A recent post, Collectors and Buyers Have to Be More Diligent When Buying and Selling Gold Coins, discusses the increasing incidence of counterfeit gold and silver bullion coins. Counterfeiters are becoming so skilled at replicating the weight, appearance, and strike cleanliness of real coins that high quality fakes can easily be passed off as genuine bullion products to those with untrained eyes, or to dealers without counterfeit-proofing technologies.

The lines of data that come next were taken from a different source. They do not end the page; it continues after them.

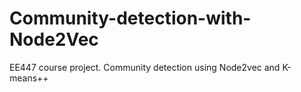 # Community-detection-with-Node2Vec
EE447 course project. Community detection using Node2vec and K-means++ 

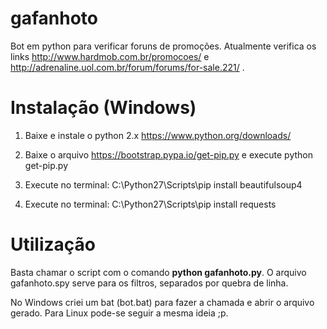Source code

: # gafanhoto

Bot em python para verificar foruns de promoções. Atualmente verifica os links http://www.hardmob.com.br/promocoes/ e http://adrenaline.uol.com.br/forum/forums/for-sale.221/ .

# Instalação (Windows)

1) Baixe e instale o python 2.x https://www.python.org/downloads/

2) Baixe o arquivo https://bootstrap.pypa.io/get-pip.py e execute python get-pip.py

3) Execute no terminal: C:\Python27\Scripts\pip install beautifulsoup4

4) Execute no terminal: C:\Python27\Scripts\pip install requests

# Utilização

Basta chamar o script com o comando **python gafanhoto.py**. O arquivo gafanhoto.spy serve para os filtros, separados por quebra de linha. 

No Windows criei um bat (bot.bat) para fazer a chamada e abrir o arquivo gerado. Para Linux pode-se seguir a mesma ideia ;p.
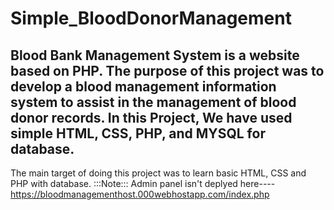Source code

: # Simple_BloodDonorManagement
Blood Bank Management System is a website based on PHP. The purpose of this project was to develop a blood management information system to assist in the management of blood donor records. In this Project, We have used simple HTML, CSS, PHP, and MYSQL for database. 
---
The main target of doing this project was to learn basic HTML, CSS and PHP with database.
:::Note::: Admin panel isn't deplyed here----
https://bloodmanagementhost.000webhostapp.com/index.php
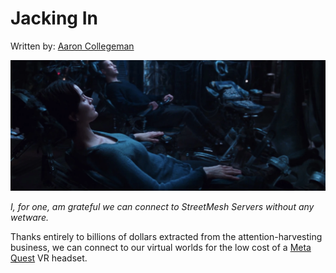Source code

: # Jacking In

Written by: [Aaron Collegeman](https://github.com/collegeman)

![Connected to the Matrix](/Assets/Trinity_Neo_Jacked_in.webp)

*I, for one, am grateful we can connect to StreetMesh Servers without any wetware.*

Thanks entirely to billions of dollars extracted from the attention-harvesting business, we can connect to our virtual worlds for the low cost of a [Meta Quest](https://www.meta.com/quest/) VR headset.
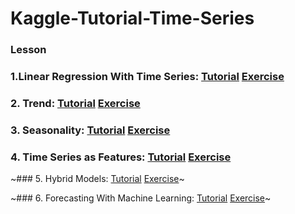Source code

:# Kaggle-Tutorial-Time-Series

### Lesson

### 1.Linear Regression With Time Series: [Tutorial](https://github.com/SANGJUN12-KIM/Kaggle-Tutorial-Time-Series/blob/main/LinearRegressionWithTimeSeries.ipynb) [Exercise](https://github.com/SANGJUN12-KIM/Kaggle-Tutorial-Time-Series/blob/main/exercise-linear-regression-with-time-series.ipynb)

### 2. Trend: [Tutorial](https://github.com/SANGJUN12-KIM/Kaggle-Tutorial-Time-Series/blob/main/Trend.ipynb) [Exercise](https://github.com/SANGJUN12-KIM/Kaggle-Tutorial-Time-Series/blob/main/exercise-trend.ipynb)

### 3. Seasonality: [Tutorial](https://github.com/SANGJUN12-KIM/Kaggle-Tutorial-Time-Series/blob/main/Seasonality.ipynb) [Exercise](https://github.com/SANGJUN12-KIM/Kaggle-Tutorial-Time-Series/blob/main/exercise-seasonality.ipynb)

### 4. Time Series as Features: [Tutorial](https://github.com/SANGJUN12-KIM/Kaggle-Tutorial-Time-Series/blob/main/Time-Series-as-Features.ipynb) [Exercise](https://github.com/SANGJUN12-KIM/Kaggle-Tutorial-Time-Series/blob/main/exercise-time-series-as-features.ipynb)

~### 5. Hybrid Models: [Tutorial]() [Exercise]()~

~### 6. Forecasting With Machine Learning: [Tutorial]() [Exercise]()~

Bullion coins are minted from gold, silver, or platinum, and valued based on their precious metal content. Prices fluctuate daily, depending on the price of gold and silver in the world markets. With the recent high prices of gold, the volume of high quality fakes has put the reputations and livelihoods of bullion dealers at risk. The bullion coin market has also become risky for investors, who are being taken advantage of by both unscrupulous brokers and honest ones who have been duped themselves.

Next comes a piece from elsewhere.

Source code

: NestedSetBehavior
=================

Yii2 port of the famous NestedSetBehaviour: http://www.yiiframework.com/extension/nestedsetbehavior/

In Minnesota, it’s not just good business for bullion dealers to know what they’re doing when they appraise bullion coins; it’s now the law. Minnesota Senate Bill 382, which took effect in August 2013, is a response to numerous consumer complaints about counterfeit coin scams. The law calls for bullion coin dealers to disclose in writing the exact precious metal content of the coins they sell, with penalties for failing to do so, or for misleading the buyer about the composition of the coins. Dealers will also face consequences for misrepresenting their qualifications to evaluate coins, and for failing to comply with agreed upon terms of sale.

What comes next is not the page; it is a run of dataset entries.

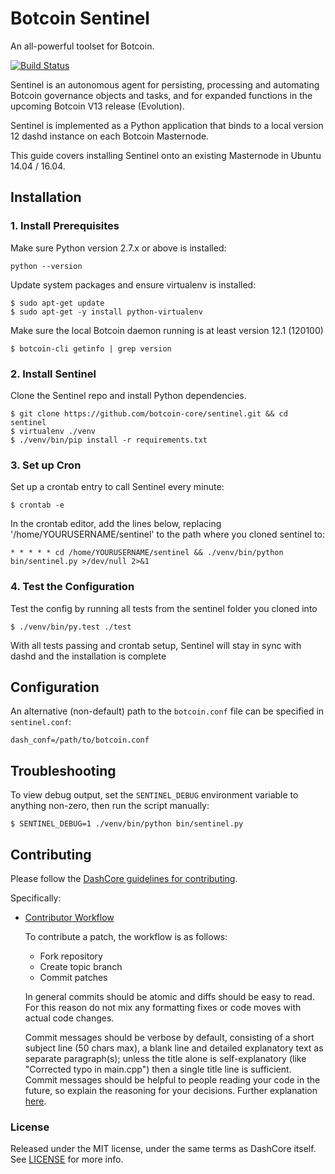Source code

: # Botcoin Sentinel

An all-powerful toolset for Botcoin.

[![Build Status](https://travis-ci.org/botcoin-core/sentinel.svg?branch=master)](https://travis-ci.org/botcoin-core/sentinel)

Sentinel is an autonomous agent for persisting, processing and automating Botcoin governance objects and tasks, and for expanded functions in the upcoming Botcoin V13 release (Evolution).

Sentinel is implemented as a Python application that binds to a local version 12 dashd instance on each Botcoin Masternode.

This guide covers installing Sentinel onto an existing Masternode in Ubuntu 14.04 / 16.04.

## Installation

### 1. Install Prerequisites

Make sure Python version 2.7.x or above is installed:

    python --version

Update system packages and ensure virtualenv is installed:

    $ sudo apt-get update
    $ sudo apt-get -y install python-virtualenv

Make sure the local Botcoin daemon running is at least version 12.1 (120100)

    $ botcoin-cli getinfo | grep version

### 2. Install Sentinel

Clone the Sentinel repo and install Python dependencies.

    $ git clone https://github.com/botcoin-core/sentinel.git && cd sentinel
    $ virtualenv ./venv
    $ ./venv/bin/pip install -r requirements.txt

### 3. Set up Cron

Set up a crontab entry to call Sentinel every minute:

    $ crontab -e

In the crontab editor, add the lines below, replacing '/home/YOURUSERNAME/sentinel' to the path where you cloned sentinel to:

    * * * * * cd /home/YOURUSERNAME/sentinel && ./venv/bin/python bin/sentinel.py >/dev/null 2>&1

### 4. Test the Configuration

Test the config by running all tests from the sentinel folder you cloned into

    $ ./venv/bin/py.test ./test

With all tests passing and crontab setup, Sentinel will stay in sync with dashd and the installation is complete

## Configuration

An alternative (non-default) path to the `botcoin.conf` file can be specified in `sentinel.conf`:

    dash_conf=/path/to/botcoin.conf

## Troubleshooting

To view debug output, set the `SENTINEL_DEBUG` environment variable to anything non-zero, then run the script manually:

    $ SENTINEL_DEBUG=1 ./venv/bin/python bin/sentinel.py

## Contributing

Please follow the [DashCore guidelines for contributing](https://github.com/botcoin-core/botcoin/blob/master/CONTRIBUTING.md).

Specifically:

* [Contributor Workflow](https://github.com/botcoin-core/botcoin/blob/master/CONTRIBUTING.md#contributor-workflow)

    To contribute a patch, the workflow is as follows:

    * Fork repository
    * Create topic branch
    * Commit patches

    In general commits should be atomic and diffs should be easy to read. For this reason do not mix any formatting fixes or code moves with actual code changes.

    Commit messages should be verbose by default, consisting of a short subject line (50 chars max), a blank line and detailed explanatory text as separate paragraph(s); unless the title alone is self-explanatory (like "Corrected typo in main.cpp") then a single title line is sufficient. Commit messages should be helpful to people reading your code in the future, so explain the reasoning for your decisions. Further explanation [here](http://chris.beams.io/posts/git-commit/).

### License

Released under the MIT license, under the same terms as DashCore itself. See [LICENSE](LICENSE) for more info.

The Minnesota law is unique because it effectively requires that bullion dealers be licensed, which was previously not required in the state. The coin market isn’t highly regulated because coins are typically sold as collectibles. However, if the law proves successful, and if consumer complaints against bullion dealers in other states continue to increase, other states may follow suit. Furthermore, such coins are more often being promoted as an investment rather than collector’s items, which may eventually lead to government oversight of the bullion coin market in a manner similar to the stock and bond markets. Some dealers themselves favor more regulation in the interest of preserving the integrity of their industry.
Bullion coin dealers must have completely reliable methods to verify the coins they buy and sell. Coin dealers typically evaluate a coin based on its overall presentation, i.e., visible markings and surface condition, using simple methods such as a loupe or a ping test. Additional testing methods may include electronic gold testers (which are limited to gold and platinum identification).
To be absolutely certain of the composition of a gold or silver coin, bullion dealers should verify precious metals products utilizing multiple noninvasive, proprietary counterfeit-proofing methods including X-ray fluorescence (XRF) analyzers. XRF analyzers provide a fast, accurate, nondestructive method to test the purity and chemical composition of all precious metals.
Have you run into any fake bullion coins?